From The Gospel Coalition:  

The Gospel Depends on a God Who Does Not Depend on You
People have sometimes thought that God created human beings because he was lonely and needed fellowship with other persons. If this were true, it would certainly mean that God is not completely independent of creation. It would mean that God would need to create persons in order to be completely happy or completely fulfilled in his personal existence.
— Wayne Grudem
Grudem’s observation offers a penetrating look into how many Christians think about God. But is this what Scripture teaches? What implications would such a view have for worship? And how would such a view affect our salvation?

We must begin by asking if God needs us to exist or to be fulfilled and happy. The God of the Bible is one who does not need us at all. In theological language, this is the doctrine of divine aseity, literally meaning “from-himself-ness.” God is a-se. He exists independent of the world, as one who is self-sufficient and self-existent. In his book The Doctrine of God (see pp. 603-608), John Frame helpfully outlines seven characteristics of aseity.
  1. As Lord, God owns all things. God is “possessor of heaven and earth” (Gen. 14:19). Indeed, the “earth is the Lord’s, and everything in it, the world, and all who live in it” (Ps. 24:1).
  2. Everything possessed by creatures comes from God. The Lord made heaven and earth and every good and perfect gift is from his hand (Gen. 1-2, Exod. 20:11, Neh. 9:6, Ps. 146:5-6; Ja. 1:17).
  3. When we give something back to God, we give him only what he has first given to us. We are God’s stewards and will be held accountable for whether or not we have used what he has given to us for his glory (Luke 12:42; 16:1-8). Since the church belongs to God, pastors will be held accountable for their pastoral care (Titus 1:7).
  4. When we give something back to God, he is not obligated to recompense us. When we do what we were told to do, we, as unworthy servants, have only done our duty (Luke 17:10).

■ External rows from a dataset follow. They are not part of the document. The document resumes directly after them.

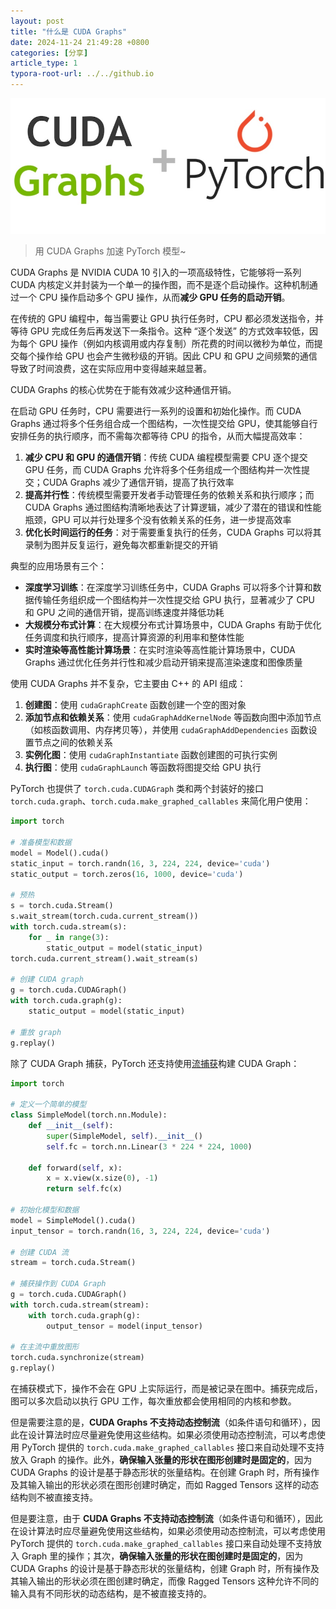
 ```yaml
---
layout: post
title: "什么是 CUDA Graphs"
date: 2024-11-24 21:49:28 +0800
categories: [分享]
article_type: 1
typora-root-url: ../../github.io
---
```


![](/assets/img/cuda_graphs_caption.jpg)

> 用 CUDA Graphs 加速 PyTorch 模型~

CUDA Graphs 是 NVIDIA CUDA 10 引入的一项高级特性，它能够将一系列 CUDA 内核定义并封装为一个单一的操作图，而不是逐个启动操作。这种机制通过一个 CPU 操作启动多个 GPU 操作，从而**减少 GPU 任务的启动开销**。

在传统的 GPU 编程中，每当需要让 GPU 执行任务时，CPU 都必须发送指令，并等待 GPU 完成任务后再发送下一条指令。这种 “逐个发送” 的方式效率较低，因为每个 GPU 操作（例如内核调用或内存复制）所花费的时间以微秒为单位，而提交每个操作给 GPU 也会产生微秒级的开销。因此 CPU 和 GPU 之间频繁的通信导致了时间浪费，这在实际应用中变得越来越显著。

CUDA Graphs 的核心优势在于能有效减少这种通信开销。

在启动 GPU 任务时，CPU 需要进行一系列的设置和初始化操作。而 CUDA Graphs 通过将多个任务组合成一个图结构，一次性提交给 GPU，使其能够自行安排任务的执行顺序，而不需每次都等待 CPU 的指令，从而大幅提高效率：

1. **减少 CPU 和 GPU 的通信开销**：传统 CUDA 编程模型需要 CPU 逐个提交 GPU 任务，而 CUDA Graphs 允许将多个任务组成一个图结构并一次性提交；CUDA Graphs 减少了通信开销，提高了执行效率
2. **提高并行性**：传统模型需要开发者手动管理任务的依赖关系和执行顺序；而 CUDA Graphs 通过图结构清晰地表达了计算逻辑，减少了潜在的错误和性能瓶颈，GPU 可以并行处理多个没有依赖关系的任务，进一步提高效率
3. **优化长时间运行的任务**：对于需要重复执行的任务，CUDA Graphs 可以将其录制为图并反复运行，避免每次都重新提交的开销

典型的应用场景有三个：

- **深度学习训练**：在深度学习训练任务中，CUDA Graphs 可以将多个计算和数据传输任务组织成一个图结构并一次性提交给 GPU 执行，显著减少了 CPU 和 GPU 之间的通信开销，提高训练速度并降低功耗
- **大规模分布式计算**：在大规模分布式计算场景中，CUDA Graphs 有助于优化任务调度和执行顺序，提高计算资源的利用率和整体性能
- **实时渲染等高性能计算场景**：在实时渲染等高性能计算场景中，CUDA Graphs 通过优化任务并行性和减少启动开销来提高渲染速度和图像质量

使用 CUDA Graphs 并不复杂，它主要由 C++ 的 API 组成：

1. **创建图**：使用 `cudaGraphCreate` 函数创建一个空的图对象
2. **添加节点和依赖关系**：使用 `cudaGraphAddKernelNode` 等函数向图中添加节点（如核函数调用、内存拷贝等），并使用 `cudaGraphAddDependencies` 函数设置节点之间的依赖关系
3. **实例化图**：使用 `cudaGraphInstantiate` 函数创建图的可执行实例
4. **执行图**：使用 `cudaGraphLaunch` 等函数将图提交给 GPU 执行

PyTorch 也提供了 `torch.cuda.CUDAGraph` 类和两个封装好的接口 `torch.cuda.graph`、`torch.cuda.make_graphed_callables` 来简化用户使用：

```python
import torch

# 准备模型和数据
model = Model().cuda()
static_input = torch.randn(16, 3, 224, 224, device='cuda')
static_output = torch.zeros(16, 1000, device='cuda')

# 预热
s = torch.cuda.Stream()
s.wait_stream(torch.cuda.current_stream())
with torch.cuda.stream(s):
    for _ in range(3):
        static_output = model(static_input)
torch.cuda.current_stream().wait_stream(s)

# 创建 CUDA graph
g = torch.cuda.CUDAGraph()
with torch.cuda.graph(g):
    static_output = model(static_input)

# 重放 graph
g.replay()
```

除了 CUDA Graph 捕获，PyTorch 还支持使用[流捕获](https://docs.nvidia.com/cuda/cuda-c-programming-guide/index.html#creating-a-graph-using-stream-capture)构建 CUDA Graph：

```python
import torch

# 定义一个简单的模型
class SimpleModel(torch.nn.Module):
    def __init__(self):
        super(SimpleModel, self).__init__()
        self.fc = torch.nn.Linear(3 * 224 * 224, 1000)

    def forward(self, x):
        x = x.view(x.size(0), -1)
        return self.fc(x)

# 初始化模型和数据
model = SimpleModel().cuda()
input_tensor = torch.randn(16, 3, 224, 224, device='cuda')

# 创建 CUDA 流
stream = torch.cuda.Stream()

# 捕获操作到 CUDA Graph
g = torch.cuda.CUDAGraph()
with torch.cuda.stream(stream):
    with torch.cuda.graph(g):
        output_tensor = model(input_tensor)

# 在主流中重放图形
torch.cuda.synchronize(stream)
g.replay()
```

在捕获模式下，操作不会在 GPU 上实际运行，而是被记录在图中。捕获完成后，图可以多次启动以执行 GPU 工作，每次重放都会使用相同的内核和参数。

但是需要注意的是，**CUDA Graphs 不支持动态控制流**（如条件语句和循环），因此在设计算法时应尽量避免使用这些结构。如果必须使用动态控制流，可以考虑使用 PyTorch 提供的 `torch.cuda.make_graphed_callables` 接口来自动处理不支持放入 Graph 的操作。此外，**确保输入张量的形状在图形创建时是固定的**，因为 CUDA Graphs 的设计是基于静态形状的张量结构。在创建 Graph 时，所有操作及其输入输出的形状必须在图形创建时确定，而如 Ragged Tensors 这样的动态结构则不被直接支持。

但是要注意，由于 **CUDA Graphs 不支持动态控制流**（如条件语句和循环），因此在设计算法时应尽量避免使用这些结构，如果必须使用动态控制流，可以考虑使用 PyTorch 提供的 `torch.cuda.make_graphed_callables` 接口来自动处理不支持放入 Graph 里的操作；其次，**确保输入张量的形状在图创建时是固定的**，因为 CUDA Graphs 的设计是基于静态形状的张量结构，创建 Graph 时，所有操作及其输入输出的形状必须在图创建时确定，而像 Ragged Tensors 这种允许不同的输入具有不同形状的动态结构，是不被直接支持的。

  5. God owes nothing to any creature. Notice how God answers Job: “Who has a claim against me that I must pay? Everything under heaven belongs to me” (Job 41:11). Or consider Paul who writes, “‘Who has ever given to God, that God should repay him?’ for from him and through him and to him are all things. To him be glory forever! Amen” (Rom. 11:35-36).

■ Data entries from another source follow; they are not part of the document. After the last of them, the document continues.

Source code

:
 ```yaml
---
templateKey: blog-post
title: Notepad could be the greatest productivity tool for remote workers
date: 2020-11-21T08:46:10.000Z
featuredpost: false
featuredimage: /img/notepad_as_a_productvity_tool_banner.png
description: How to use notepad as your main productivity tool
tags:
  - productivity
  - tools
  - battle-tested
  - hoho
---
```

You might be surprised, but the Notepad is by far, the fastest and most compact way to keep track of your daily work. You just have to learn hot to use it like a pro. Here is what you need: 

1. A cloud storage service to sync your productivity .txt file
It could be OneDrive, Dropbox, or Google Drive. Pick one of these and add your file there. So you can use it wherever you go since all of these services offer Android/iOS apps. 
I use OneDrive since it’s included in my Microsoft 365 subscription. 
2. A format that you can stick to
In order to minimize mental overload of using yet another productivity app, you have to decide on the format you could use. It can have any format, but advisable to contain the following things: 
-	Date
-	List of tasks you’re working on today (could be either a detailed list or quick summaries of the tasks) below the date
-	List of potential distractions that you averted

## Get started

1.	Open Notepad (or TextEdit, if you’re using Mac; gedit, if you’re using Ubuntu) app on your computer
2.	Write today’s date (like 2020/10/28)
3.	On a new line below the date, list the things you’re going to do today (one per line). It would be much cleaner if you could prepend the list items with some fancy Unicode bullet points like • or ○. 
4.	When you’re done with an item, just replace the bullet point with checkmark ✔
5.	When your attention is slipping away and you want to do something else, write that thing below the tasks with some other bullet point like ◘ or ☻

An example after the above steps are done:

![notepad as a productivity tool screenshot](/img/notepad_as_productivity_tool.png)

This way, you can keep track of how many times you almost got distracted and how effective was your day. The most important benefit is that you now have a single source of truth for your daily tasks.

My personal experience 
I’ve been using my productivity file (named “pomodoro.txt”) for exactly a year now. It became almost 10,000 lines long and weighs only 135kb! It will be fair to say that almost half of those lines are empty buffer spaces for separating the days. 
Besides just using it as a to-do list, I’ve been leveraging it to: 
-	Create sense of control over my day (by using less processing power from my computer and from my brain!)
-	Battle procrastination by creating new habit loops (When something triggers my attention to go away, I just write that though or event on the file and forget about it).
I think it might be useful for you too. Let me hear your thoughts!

  6. God has no needs. Psalm 50 is powerful in this regard: “I have no need of a bull from your stall or of goats from your pens, for every animal of the forest is mine, and the cattle on a thousand hills. I know every bird in the mountains, and the creatures of the field are mine. If I were hungry I would not tell you, for the world is mine, and all that is in it” (Ps. 50:10-12).
  7. God is by nature a se. As Paul says to the Athenian philosophers in the Areopagus, “The God who made the world and everything in it, being Lord of heaven and earth, does not live in temples made by man, nor is he served by human hands, as though he needed anything, since he himself gives to all mankind life and breath and everything” (Acts 17:24-25).